Toinv - I am no scientist but Rosuvastatin is water soluable and Atorvastatin is lipid soluable (lipophilic). They do have different effects on insulin and diabetes. Below is something I found that maybe our scientists could expand on further as to possible differing interactions.

https://www.gpnotebook.co.uk/simplepage.cfm?ID=x20120104193906598025

"Insulin resistance:

• lipophilic statins may have adverse metabolic consequences that include impaired insulin secretion and promotion of insulin resistance (1)
• hydrophilic statins
  • pravastatin improves insulin sensitivity in some patients (1)
  • rosuvastatin
    • does not change insulin sensitivity in patients with metabolic syndrome or familial combined hyperlipidemia. However, it increases the incidence of type 2 diabetes (4). Interestingly, rosuvastatin increases the rate of onset of new diabetes in a dose-dependent manner (hazard ratio = 1.10, 1.14, and 1.26, respectively)"

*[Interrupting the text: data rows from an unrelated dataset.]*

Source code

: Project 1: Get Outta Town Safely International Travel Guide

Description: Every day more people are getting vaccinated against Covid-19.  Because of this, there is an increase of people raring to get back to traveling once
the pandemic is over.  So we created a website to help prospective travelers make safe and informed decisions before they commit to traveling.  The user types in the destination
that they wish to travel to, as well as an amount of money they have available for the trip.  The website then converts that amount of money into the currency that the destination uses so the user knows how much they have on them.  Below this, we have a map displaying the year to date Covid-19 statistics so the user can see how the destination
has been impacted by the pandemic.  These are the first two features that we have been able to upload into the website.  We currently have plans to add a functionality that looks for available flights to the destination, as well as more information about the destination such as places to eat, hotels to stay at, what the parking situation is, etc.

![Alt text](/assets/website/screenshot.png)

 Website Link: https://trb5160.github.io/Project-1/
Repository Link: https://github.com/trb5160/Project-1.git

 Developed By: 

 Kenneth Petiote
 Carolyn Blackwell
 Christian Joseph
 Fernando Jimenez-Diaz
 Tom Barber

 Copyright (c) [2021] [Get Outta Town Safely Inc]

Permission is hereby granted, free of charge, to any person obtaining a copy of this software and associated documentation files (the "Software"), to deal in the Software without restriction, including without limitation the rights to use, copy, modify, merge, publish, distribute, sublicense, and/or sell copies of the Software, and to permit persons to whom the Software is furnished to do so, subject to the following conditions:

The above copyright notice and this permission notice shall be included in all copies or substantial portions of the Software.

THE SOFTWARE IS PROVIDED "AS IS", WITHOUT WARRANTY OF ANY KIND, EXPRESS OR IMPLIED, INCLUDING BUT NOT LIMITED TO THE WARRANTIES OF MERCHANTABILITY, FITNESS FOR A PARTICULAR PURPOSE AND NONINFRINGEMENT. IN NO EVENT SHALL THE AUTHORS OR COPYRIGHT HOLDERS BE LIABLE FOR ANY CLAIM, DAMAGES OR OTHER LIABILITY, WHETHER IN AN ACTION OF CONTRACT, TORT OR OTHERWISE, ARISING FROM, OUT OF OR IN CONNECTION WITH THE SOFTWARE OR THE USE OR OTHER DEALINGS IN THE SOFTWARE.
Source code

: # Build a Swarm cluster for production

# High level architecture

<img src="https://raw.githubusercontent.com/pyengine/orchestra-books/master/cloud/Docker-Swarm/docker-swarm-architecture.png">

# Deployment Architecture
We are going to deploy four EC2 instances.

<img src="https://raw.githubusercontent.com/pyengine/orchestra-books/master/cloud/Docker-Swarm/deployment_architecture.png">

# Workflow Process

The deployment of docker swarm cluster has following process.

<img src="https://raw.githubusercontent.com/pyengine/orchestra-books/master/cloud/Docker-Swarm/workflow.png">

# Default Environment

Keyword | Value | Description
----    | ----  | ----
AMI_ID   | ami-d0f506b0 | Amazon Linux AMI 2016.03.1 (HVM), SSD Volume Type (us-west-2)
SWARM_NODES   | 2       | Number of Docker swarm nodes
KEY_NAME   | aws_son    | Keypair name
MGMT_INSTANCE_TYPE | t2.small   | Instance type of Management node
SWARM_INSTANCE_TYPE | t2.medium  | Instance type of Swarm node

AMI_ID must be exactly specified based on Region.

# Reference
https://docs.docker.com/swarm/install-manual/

To your functional HDL point, I believe you are referring to Merck's Anaceptrapib. At the same time the ASSURE results were announced, Merck made a big splash with results of a huge increase in HDL. Anaceptrapib is a CETP inhibitor and RVX had already disclaimed these drugs as raising non-functional HDL because when used up, these drugs weren't allowing the HDL to be removed from the body. The HDL volume went way up without improved effectiveness. I believe Merck continued testing and concluded in about 2017 that they were not getting any 3 point MACE improvement from the higher HDL levels but continued trying to develop the drug for LDL lowering. This is from my memory so hopefully not too far off and I am not sure if they are still pursuing this or not.